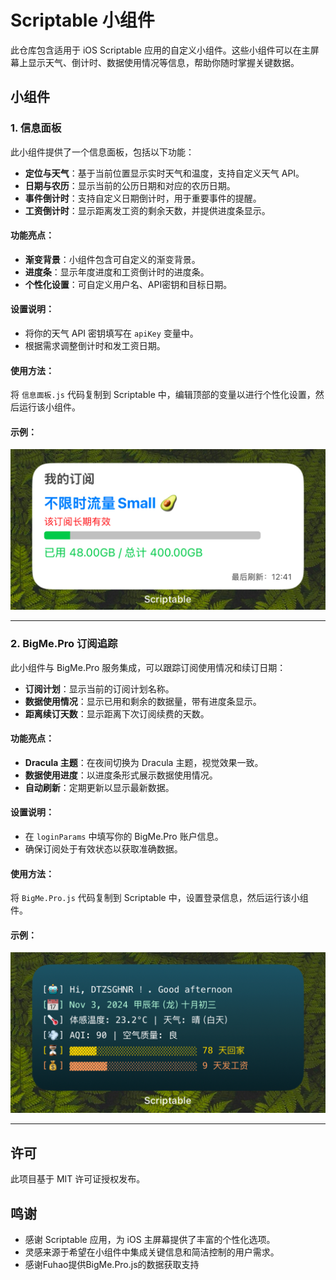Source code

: # Scriptable 小组件

此仓库包含适用于 iOS Scriptable 应用的自定义小组件。这些小组件可以在主屏幕上显示天气、倒计时、数据使用情况等信息，帮助你随时掌握关键数据。

## 小组件

### 1. 信息面板

此小组件提供了一个信息面板，包括以下功能：
- **定位与天气**：基于当前位置显示实时天气和温度，支持自定义天气 API。
- **日期与农历**：显示当前的公历日期和对应的农历日期。
- **事件倒计时**：支持自定义日期倒计时，用于重要事件的提醒。
- **工资倒计时**：显示距离发工资的剩余天数，并提供进度条显示。

#### 功能亮点：
- **渐变背景**：小组件包含可自定义的渐变背景。
- **进度条**：显示年度进度和工资倒计时的进度条。
- **个性化设置**：可自定义用户名、API密钥和目标日期。

#### 设置说明：
- 将你的天气 API 密钥填写在 `apiKey` 变量中。
- 根据需求调整倒计时和发工资日期。

#### 使用方法：
将 `信息面板.js` 代码复制到 Scriptable 中，编辑顶部的变量以进行个性化设置，然后运行该小组件。

#### 示例：
![信息面板示例](images/信息面板.jpg)

---

### 2. BigMe.Pro 订阅追踪

此小组件与 BigMe.Pro 服务集成，可以跟踪订阅使用情况和续订日期：
- **订阅计划**：显示当前的订阅计划名称。
- **数据使用情况**：显示已用和剩余的数据量，带有进度条显示。
- **距离续订天数**：显示距离下次订阅续费的天数。

#### 功能亮点：
- **Dracula 主题**：在夜间切换为 Dracula 主题，视觉效果一致。
- **数据使用进度**：以进度条形式展示数据使用情况。
- **自动刷新**：定期更新以显示最新数据。

#### 设置说明：
- 在 `loginParams` 中填写你的 BigMe.Pro 账户信息。
- 确保订阅处于有效状态以获取准确数据。

#### 使用方法：
将 `BigMe.Pro.js` 代码复制到 Scriptable 中，设置登录信息，然后运行该小组件。

#### 示例：
![BigMe.Pro 订阅追踪示例](images/BigMe.Pro.jpg)

---

## 许可

此项目基于 MIT 许可证授权发布。

## 鸣谢
- 感谢 Scriptable 应用，为 iOS 主屏幕提供了丰富的个性化选项。
- 灵感来源于希望在小组件中集成关键信息和简洁控制的用户需求。
- 感谢Fuhao提供BigMe.Pro.js的数据获取支持
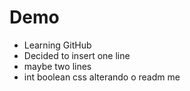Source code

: # Demo

- Learning GitHub
- Decided to insert one line
- maybe two lines
- int 
boolean
css
alterando o readm me
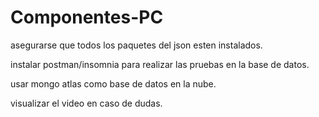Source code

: ﻿# Componentes-PC

asegurarse que todos los paquetes del json esten instalados. 

instalar postman/insomnia para realizar las pruebas en la base de datos. 

usar mongo atlas como base de datos en la nube. 

visualizar el video en caso de dudas. 
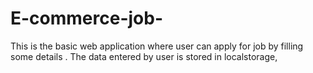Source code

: # E-commerce-job-
This is the basic web application where user can apply for job by filling some details . The data entered by user is stored in localstorage,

==================================================

[Task] Take every record and copy it word for word, dropping the pictures.

[The completed task]
Source code

: # Scriptable 小组件

此仓库包含适用于 iOS Scriptable 应用的自定义小组件。这些小组件可以在主屏幕上显示天气、倒计时、数据使用情况等信息，帮助你随时掌握关键数据。

## 小组件

### 1. 信息面板

此小组件提供了一个信息面板，包括以下功能：
- **定位与天气**：基于当前位置显示实时天气和温度，支持自定义天气 API。
- **日期与农历**：显示当前的公历日期和对应的农历日期。
- **事件倒计时**：支持自定义日期倒计时，用于重要事件的提醒。
- **工资倒计时**：显示距离发工资的剩余天数，并提供进度条显示。

#### 功能亮点：
- **渐变背景**：小组件包含可自定义的渐变背景。
- **进度条**：显示年度进度和工资倒计时的进度条。
- **个性化设置**：可自定义用户名、API密钥和目标日期。

#### 设置说明：
- 将你的天气 API 密钥填写在 `apiKey` 变量中。
- 根据需求调整倒计时和发工资日期。

#### 使用方法：
将 `信息面板.js` 代码复制到 Scriptable 中，编辑顶部的变量以进行个性化设置，然后运行该小组件。

#### 示例：
![信息面板示例](images/信息面板.jpg)

---

### 2. BigMe.Pro 订阅追踪

此小组件与 BigMe.Pro 服务集成，可以跟踪订阅使用情况和续订日期：
- **订阅计划**：显示当前的订阅计划名称。
- **数据使用情况**：显示已用和剩余的数据量，带有进度条显示。
- **距离续订天数**：显示距离下次订阅续费的天数。

#### 功能亮点：
- **Dracula 主题**：在夜间切换为 Dracula 主题，视觉效果一致。
- **数据使用进度**：以进度条形式展示数据使用情况。
- **自动刷新**：定期更新以显示最新数据。

#### 设置说明：
- 在 `loginParams` 中填写你的 BigMe.Pro 账户信息。
- 确保订阅处于有效状态以获取准确数据。

#### 使用方法：
将 `BigMe.Pro.js` 代码复制到 Scriptable 中，设置登录信息，然后运行该小组件。

#### 示例：
![BigMe.Pro 订阅追踪示例](images/BigMe.Pro.jpg)

---

## 许可

此项目基于 MIT 许可证授权发布。

## 鸣谢
- 感谢 Scriptable 应用，为 iOS 主屏幕提供了丰富的个性化选项。
- 灵感来源于希望在小组件中集成关键信息和简洁控制的用户需求。
- 感谢Fuhao提供BigMe.Pro.js的数据获取支持
Source code

: # Demo

- Learning GitHub
- Decided to insert one line
- maybe two lines
- int 
boolean
css
alterando o readm me
Source code

: ﻿# Componentes-PC

asegurarse que todos los paquetes del json esten instalados. 

instalar postman/insomnia para realizar las pruebas en la base de datos. 

usar mongo atlas como base de datos en la nube. 

visualizar el video en caso de dudas. 
Source code

: # E-commerce-job-
This is the basic web application where user can apply for job by filling some details . The data entered by user is stored in localstorage,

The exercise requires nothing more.